Borges es, por cierto, uno de los escritores que volvía a la luna una y otra vez; en una observación más detenida, es sorprendente comprobar que también volvían muchos otros. Dos de sus poemas son especialmente llamativos. En uno de ellos, titulado «La luna» (de El hacedor, 1960), se presenta al inicio a un hombre que emprende el ambicioso proyecto de reunir el mundo entero «en un libro» y, al terminar el último verso del «alto y arduo manuscrito», alza la cabeza dando gracias a la fortuna, ve «un bruñido disco en el aire» y comprende, aturdido, «que se había olvidado de la luna». Esto lleva al comentario moral, melancólico y desarmante, como ocurre siempre con Borges, de que en la literatura (el «intercambio de vida en palabras») siempre se pierde lo esencial. Entre otras muchas lunas, en este poema se menciona también «la luna sangrienta de Quevedo». Esa «luna sangrienta» es una cita de un famoso soneto del poeta barroco, dedicada al recuerdo de uno de sus mecenas, el duque de Osuna, que murió en la cárcel antes de que concluyera su juicio por alta traición, al haber caído en desgracia con la llegada al trono del nuevo rey, Felipe IV. De ese hombre Quevedo dice que «su tumba son de Flandes las campañas, / y su epitafio la sangrienta luna». A Borges debió de impresionarle el poema de forma especial, ya que utiliza el segundo de esos versos como clímax de su propio poema sobre Quevedo («A un viejo poeta»), que sigue a «La luna» algunas páginas después. La tragedia del viejo poeta cansado consiste en que, al levantar la vista y contemplar la luna escarlata, es incapaz de recordar ya su propio verso: «Sin recordar el verso que escribiste: / y su epitafio la sangrienta luna». Este olvido de la luna o, lo que es peor, del imponente verso sobre la luna por parte del poeta corrobora lo «esencial» de la luna que siempre se pierde.
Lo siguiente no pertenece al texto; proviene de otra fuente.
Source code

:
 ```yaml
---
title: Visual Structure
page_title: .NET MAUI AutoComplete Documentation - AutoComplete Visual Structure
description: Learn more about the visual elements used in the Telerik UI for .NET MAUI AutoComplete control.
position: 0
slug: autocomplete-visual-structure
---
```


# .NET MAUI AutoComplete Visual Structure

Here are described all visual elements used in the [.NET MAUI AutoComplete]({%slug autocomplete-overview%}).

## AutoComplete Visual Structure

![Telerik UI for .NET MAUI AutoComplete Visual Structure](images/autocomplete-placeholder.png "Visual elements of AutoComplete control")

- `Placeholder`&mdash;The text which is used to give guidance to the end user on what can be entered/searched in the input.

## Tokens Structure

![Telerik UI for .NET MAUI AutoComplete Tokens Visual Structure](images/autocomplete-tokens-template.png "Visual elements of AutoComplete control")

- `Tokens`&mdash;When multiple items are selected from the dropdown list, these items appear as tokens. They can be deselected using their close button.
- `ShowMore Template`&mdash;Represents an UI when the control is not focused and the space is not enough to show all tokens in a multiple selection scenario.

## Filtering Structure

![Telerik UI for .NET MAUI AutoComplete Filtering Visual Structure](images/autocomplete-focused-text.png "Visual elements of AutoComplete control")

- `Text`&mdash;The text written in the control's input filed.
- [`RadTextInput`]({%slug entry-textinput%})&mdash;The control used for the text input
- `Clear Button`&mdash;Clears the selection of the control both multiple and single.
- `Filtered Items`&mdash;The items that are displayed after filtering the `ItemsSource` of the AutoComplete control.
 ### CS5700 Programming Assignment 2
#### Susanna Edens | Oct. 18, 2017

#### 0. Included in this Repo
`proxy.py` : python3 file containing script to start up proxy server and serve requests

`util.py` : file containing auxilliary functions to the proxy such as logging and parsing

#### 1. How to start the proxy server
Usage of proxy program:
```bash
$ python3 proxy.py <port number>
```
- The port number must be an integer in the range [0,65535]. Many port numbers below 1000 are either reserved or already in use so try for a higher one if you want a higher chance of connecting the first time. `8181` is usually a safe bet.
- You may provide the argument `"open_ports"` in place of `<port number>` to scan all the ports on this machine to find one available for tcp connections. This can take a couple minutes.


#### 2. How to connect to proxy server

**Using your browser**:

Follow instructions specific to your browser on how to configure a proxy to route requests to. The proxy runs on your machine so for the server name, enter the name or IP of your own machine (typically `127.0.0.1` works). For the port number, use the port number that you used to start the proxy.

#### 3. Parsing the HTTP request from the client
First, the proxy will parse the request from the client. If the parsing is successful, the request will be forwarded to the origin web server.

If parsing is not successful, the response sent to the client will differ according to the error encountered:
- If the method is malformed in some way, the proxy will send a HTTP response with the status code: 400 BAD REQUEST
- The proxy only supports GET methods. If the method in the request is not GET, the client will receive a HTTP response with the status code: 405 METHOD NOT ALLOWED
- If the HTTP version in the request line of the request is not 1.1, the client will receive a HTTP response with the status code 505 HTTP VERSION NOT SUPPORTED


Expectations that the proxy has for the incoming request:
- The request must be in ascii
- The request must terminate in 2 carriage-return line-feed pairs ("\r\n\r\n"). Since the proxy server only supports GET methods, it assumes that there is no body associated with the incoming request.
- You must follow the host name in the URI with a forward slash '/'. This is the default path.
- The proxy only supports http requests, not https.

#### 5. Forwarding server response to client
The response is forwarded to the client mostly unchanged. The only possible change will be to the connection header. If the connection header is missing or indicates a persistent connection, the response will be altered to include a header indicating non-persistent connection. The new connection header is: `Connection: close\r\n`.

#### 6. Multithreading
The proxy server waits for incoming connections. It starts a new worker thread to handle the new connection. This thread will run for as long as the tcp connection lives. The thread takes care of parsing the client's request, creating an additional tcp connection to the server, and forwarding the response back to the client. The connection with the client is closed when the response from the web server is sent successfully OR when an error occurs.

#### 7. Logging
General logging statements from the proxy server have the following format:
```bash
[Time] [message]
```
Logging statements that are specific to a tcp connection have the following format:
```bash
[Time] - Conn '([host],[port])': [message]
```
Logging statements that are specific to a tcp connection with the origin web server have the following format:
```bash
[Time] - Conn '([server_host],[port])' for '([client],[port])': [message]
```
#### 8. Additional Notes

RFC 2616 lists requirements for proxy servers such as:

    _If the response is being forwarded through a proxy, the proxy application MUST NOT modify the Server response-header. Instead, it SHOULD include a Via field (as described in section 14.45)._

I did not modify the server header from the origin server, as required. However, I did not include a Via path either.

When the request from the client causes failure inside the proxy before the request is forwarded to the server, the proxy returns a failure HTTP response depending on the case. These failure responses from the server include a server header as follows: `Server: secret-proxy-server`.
Mi libro es, de alguna manera, como el nombre que otro autor argentino de comienzos del siglo XX dio a un poemario impregnado de asociaciones de la commedia dell’arte, un «lunario sentimental». «Lunario», ese bello neologismo de Leopoldo Lugones, solo podría designarse en alemán con el grave equivalente latino lunarium, ya que en lugar de formar un término a partir de la combinación de dos palabras —Mondbuch («libro de la luna»)—, das Mondende («lo lunar») debería generar una palabra propia. En caso de querer un término genuinamente alemán, se podría hablar (por un momento) de Monderei («lunario»). El principio del texto está claro: el collage o la superposición.
Con irónico orgullo, Lugones indica, a modo de introducción, que su familia tiene dos medias lunas en los campos 1 y 4 de su escudo de armas cuarteado y que, en el texto de un docto heraldista del siglo XVII, se encuentra la cita: «A Lugones, lunones». Por mi parte, no puedo ofrecer nada comparable, pero sí miro hacia la luna reflexivamente cuando camino por la calle o me asomo por la ventana. En mi caso, la sentimentalidad radica en la intimidad que me permito con la luna, como si siempre pudiera o debiera saludarla. Ya sé que se trata de una roca cósmica o, según la tradición de diversos pueblos, de un símbolo eternamente cambiante; sin embargo, no la comprendo, y la amo.